That constant capital grows relative to variable capital is obvious –– … the means of production (M) grows [sic] relative to living labour (L) ….

When labour-saving technology reduces total labour time … per commodity, … there are fewer workers relative to the total amount of the now expanded machinery, [so] the contribution of the value-producing component, variable capital, shrinks relative to constant capital. [pp. 35, 36, 37–38; emphases altered]

This chain of reasoning leads him to conclude that the rate of profit, too, is inevitably falling toward zero over time.

However, the chain of reasoning is flawed, and its conclusions are incorrect. First, it is wrong to try to infer the growth of constant capital directly from the growth of means of production. As I discussed above, the “labour-saving technology [that] reduces total labour time … per commodity” tends to reduce the prices of means of production. This offsets, to some extent, the physical increase in means of production, so constant capital does not increase as rapidly as the physical volume of means of production.

In principle, the price reductions can be great enough to fully offset the physical increase in means of production. In that case, even though “there are fewer workers relative to the total amount of the now expanded machinery,” there are not fewer workers relative to constant capital.

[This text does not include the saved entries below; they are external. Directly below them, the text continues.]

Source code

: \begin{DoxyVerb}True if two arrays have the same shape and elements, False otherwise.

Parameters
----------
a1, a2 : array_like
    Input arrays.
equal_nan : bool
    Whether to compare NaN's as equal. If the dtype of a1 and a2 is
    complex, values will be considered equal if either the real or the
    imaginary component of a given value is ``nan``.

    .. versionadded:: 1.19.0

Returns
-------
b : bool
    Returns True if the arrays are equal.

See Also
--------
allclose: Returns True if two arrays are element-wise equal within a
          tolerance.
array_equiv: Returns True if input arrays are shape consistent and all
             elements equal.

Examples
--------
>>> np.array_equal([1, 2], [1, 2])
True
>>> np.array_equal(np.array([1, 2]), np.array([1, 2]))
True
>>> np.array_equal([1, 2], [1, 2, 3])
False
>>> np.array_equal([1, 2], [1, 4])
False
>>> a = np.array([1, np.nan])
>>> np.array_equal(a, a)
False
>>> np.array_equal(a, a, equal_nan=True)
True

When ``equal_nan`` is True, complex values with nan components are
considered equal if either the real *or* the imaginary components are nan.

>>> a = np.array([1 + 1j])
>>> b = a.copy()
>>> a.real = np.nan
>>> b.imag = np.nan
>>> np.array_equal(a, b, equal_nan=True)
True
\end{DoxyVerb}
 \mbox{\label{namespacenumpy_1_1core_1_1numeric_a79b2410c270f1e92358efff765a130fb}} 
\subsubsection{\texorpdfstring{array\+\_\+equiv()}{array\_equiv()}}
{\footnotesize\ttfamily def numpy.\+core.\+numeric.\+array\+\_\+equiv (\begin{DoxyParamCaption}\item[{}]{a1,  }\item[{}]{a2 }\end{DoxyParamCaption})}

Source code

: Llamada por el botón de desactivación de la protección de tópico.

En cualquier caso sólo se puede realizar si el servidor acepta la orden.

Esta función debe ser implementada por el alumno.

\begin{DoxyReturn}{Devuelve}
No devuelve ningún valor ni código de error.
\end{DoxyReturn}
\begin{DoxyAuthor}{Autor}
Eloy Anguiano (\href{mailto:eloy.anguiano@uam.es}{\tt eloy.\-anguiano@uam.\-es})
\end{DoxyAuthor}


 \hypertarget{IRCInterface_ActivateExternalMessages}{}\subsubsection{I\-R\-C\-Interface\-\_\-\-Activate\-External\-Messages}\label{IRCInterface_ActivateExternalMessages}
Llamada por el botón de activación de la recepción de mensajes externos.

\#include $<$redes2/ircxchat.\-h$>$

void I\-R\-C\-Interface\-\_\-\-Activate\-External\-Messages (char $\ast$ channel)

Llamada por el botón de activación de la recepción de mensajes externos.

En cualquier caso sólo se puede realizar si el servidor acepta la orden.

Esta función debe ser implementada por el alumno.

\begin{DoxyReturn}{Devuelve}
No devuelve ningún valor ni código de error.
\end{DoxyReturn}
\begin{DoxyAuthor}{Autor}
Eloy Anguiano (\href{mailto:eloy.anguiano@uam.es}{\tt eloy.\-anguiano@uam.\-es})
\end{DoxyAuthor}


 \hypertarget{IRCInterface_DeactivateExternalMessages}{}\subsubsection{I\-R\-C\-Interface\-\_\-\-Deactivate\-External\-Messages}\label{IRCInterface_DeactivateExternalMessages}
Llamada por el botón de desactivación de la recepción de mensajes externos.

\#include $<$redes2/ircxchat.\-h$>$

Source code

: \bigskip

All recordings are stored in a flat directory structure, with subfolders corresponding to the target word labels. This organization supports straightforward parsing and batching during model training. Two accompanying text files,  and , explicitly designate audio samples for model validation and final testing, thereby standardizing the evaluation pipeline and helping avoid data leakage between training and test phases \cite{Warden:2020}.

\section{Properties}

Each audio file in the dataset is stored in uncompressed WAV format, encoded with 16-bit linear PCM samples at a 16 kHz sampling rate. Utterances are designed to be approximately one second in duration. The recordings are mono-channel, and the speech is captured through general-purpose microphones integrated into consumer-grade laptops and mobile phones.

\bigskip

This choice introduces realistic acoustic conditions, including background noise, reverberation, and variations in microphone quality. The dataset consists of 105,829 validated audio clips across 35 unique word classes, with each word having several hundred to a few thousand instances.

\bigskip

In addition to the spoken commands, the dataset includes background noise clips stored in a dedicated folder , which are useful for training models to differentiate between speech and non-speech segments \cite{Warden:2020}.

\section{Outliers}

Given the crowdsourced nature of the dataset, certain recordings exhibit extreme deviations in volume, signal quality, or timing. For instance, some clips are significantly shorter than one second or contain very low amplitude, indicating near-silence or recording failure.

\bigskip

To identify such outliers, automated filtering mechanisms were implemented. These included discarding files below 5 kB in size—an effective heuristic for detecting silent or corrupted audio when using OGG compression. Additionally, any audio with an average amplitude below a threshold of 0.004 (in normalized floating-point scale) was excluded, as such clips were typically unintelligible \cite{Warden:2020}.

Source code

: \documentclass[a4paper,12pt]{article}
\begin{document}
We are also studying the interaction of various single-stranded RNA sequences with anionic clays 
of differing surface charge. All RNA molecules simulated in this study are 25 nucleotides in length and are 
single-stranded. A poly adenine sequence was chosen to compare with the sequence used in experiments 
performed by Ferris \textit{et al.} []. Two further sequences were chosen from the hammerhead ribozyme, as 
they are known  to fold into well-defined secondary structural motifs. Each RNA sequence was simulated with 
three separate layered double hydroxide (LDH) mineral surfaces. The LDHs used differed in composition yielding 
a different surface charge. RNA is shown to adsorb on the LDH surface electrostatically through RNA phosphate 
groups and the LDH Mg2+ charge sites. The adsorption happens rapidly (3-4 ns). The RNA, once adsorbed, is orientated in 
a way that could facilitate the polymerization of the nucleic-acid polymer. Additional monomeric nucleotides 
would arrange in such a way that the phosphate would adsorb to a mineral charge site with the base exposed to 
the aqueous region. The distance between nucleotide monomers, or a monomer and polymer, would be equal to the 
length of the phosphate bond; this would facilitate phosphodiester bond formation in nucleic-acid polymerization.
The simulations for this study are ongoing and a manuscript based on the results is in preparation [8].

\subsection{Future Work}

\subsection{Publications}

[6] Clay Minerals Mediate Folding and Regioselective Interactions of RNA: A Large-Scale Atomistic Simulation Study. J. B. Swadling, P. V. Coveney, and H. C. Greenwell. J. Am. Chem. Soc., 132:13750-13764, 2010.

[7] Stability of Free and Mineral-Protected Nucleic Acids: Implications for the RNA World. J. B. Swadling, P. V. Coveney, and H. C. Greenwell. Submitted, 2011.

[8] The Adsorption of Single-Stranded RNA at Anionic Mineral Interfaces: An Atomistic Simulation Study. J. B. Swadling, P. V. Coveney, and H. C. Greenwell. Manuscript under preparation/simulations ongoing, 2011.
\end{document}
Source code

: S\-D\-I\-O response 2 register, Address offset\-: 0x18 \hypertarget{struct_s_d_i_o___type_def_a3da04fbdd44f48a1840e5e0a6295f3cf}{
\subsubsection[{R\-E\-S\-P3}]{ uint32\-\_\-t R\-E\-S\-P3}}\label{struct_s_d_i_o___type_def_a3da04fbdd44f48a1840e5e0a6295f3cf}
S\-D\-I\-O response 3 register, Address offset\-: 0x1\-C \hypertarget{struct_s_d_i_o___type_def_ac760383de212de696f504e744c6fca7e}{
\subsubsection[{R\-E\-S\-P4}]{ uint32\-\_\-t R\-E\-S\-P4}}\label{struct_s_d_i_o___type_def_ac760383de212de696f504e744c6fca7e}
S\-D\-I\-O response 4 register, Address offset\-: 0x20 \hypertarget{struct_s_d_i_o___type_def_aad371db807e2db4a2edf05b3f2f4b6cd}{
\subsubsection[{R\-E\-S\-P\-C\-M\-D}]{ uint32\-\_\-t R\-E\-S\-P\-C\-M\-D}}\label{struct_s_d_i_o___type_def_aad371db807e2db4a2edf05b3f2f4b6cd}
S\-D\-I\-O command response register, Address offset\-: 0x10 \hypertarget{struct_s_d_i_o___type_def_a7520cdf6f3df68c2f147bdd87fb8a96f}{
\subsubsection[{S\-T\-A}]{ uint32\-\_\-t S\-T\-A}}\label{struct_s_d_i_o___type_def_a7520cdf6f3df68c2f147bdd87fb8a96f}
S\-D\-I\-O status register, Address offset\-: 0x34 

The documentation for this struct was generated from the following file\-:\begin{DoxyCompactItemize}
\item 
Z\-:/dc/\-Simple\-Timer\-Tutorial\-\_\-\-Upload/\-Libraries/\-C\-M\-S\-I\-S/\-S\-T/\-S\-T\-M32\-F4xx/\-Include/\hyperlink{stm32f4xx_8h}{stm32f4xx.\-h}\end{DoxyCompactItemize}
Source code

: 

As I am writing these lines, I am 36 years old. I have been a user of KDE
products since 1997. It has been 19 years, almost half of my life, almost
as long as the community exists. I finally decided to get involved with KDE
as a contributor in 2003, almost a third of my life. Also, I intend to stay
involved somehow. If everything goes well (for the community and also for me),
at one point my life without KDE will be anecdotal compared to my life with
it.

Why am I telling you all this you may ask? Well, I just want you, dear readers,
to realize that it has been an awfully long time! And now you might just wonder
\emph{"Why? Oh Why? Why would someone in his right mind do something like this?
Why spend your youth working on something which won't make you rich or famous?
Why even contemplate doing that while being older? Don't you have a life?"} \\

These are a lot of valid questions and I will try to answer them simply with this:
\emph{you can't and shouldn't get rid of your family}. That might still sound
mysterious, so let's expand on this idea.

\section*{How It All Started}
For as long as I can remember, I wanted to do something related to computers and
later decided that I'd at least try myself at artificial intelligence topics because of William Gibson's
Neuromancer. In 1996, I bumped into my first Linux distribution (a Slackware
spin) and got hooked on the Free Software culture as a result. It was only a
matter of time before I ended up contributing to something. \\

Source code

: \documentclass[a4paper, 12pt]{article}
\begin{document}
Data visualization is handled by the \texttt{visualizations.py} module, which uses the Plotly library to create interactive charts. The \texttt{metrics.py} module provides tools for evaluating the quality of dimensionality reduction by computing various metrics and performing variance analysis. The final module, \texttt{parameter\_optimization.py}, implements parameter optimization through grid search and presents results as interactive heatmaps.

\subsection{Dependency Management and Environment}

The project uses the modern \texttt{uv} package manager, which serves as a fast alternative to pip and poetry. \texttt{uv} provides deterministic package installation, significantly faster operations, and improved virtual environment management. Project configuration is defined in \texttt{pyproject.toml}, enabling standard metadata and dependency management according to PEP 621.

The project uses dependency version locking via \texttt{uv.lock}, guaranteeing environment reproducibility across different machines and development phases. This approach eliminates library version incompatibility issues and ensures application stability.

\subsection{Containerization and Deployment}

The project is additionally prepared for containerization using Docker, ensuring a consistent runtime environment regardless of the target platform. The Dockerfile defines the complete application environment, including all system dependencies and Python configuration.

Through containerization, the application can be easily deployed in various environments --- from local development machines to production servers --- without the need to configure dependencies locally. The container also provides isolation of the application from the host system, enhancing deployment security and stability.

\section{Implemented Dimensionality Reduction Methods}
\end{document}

Yet generally, the price reductions will not fully offset the physical increase in means of production, so constant capital will indeed increase in relation to variable capital. But by how much? For how long? And, most importantly: even if constant capital increases in relation to variable capital forever, is that increase limitless?

Reese’s argument can be correct only if the increase is indeed limitless. To see that it otherwise does not go through, imagine that constant capital rises from 36% of total capital to 54%, 66%, 74%, … of total capital––moving ever-closer to, but never surpassing, 90%. So variable capital, which is originally 64% of total capital, continually falls as a share of the total, but never below 10%. In other words, “the share of the value-creating component,” variable capital, does not “tend[ ] to shrink proportionally and historically towards zero” (emphasis added).

Consequently, the rate of profit does not fall to zero over time. It eventually settles at a level equal to 10% times the rate of surplus-value. (If C is total capital, s is surplus-value, and v is variable capital, then the rate of profit is s/C, variable capital as a share of total capital is v/C, and the rate of surplus-value is s/v. Since s/C ≡ (v/C) × (s/v), the rate of profit is variable capital as a share of total capital times the rate of surplus-value.)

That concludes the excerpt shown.